- Available data -

————

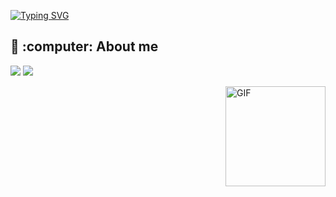 <a href="https://git.io/typing-svg"><img src="https://readme-typing-svg.demolab.com?font=Arial&weight=500&size=60&duration=3500&pause=1500&color=FFFFFF&center=true&vCenter=true&random=false&width=1000&height=70&lines=Hi%2C+I%C2%B4m+Steven+Montoya+%F0%9F%92%AC" alt="Typing SVG" /></a>


<h2>🌱 :computer: About me</h2>
 <p align="left">
  <img src="https://img.shields.io/badge/Focus-Backend%20Development-dodgerblue" />
  <img src="https://img.shields.io/badge/Languages-English Spanish-dodgerblue" />
</p>

<img align="right" alt="GIF" height="160px" src="https://media.giphy.com/media/Ah3zHH7hvsSB2/giphy.gif" />
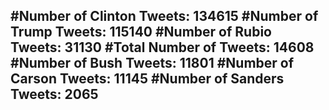 #Number of Clinton Tweets: 134615
#Number of Trump Tweets: 115140
#Number of Rubio Tweets: 31130
#Total Number of Tweets: 14608 
#Number of Bush Tweets: 11801
#Number of Carson Tweets: 11145
#Number of Sanders Tweets: 2065
---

————

Search the entries for the word "align", then gather every line that has it.

- Response to the task -
 <p align="left">
<img align="right" alt="GIF" height="160px" src="https://media.giphy.com/media/Ah3zHH7hvsSB2/giphy.gif" />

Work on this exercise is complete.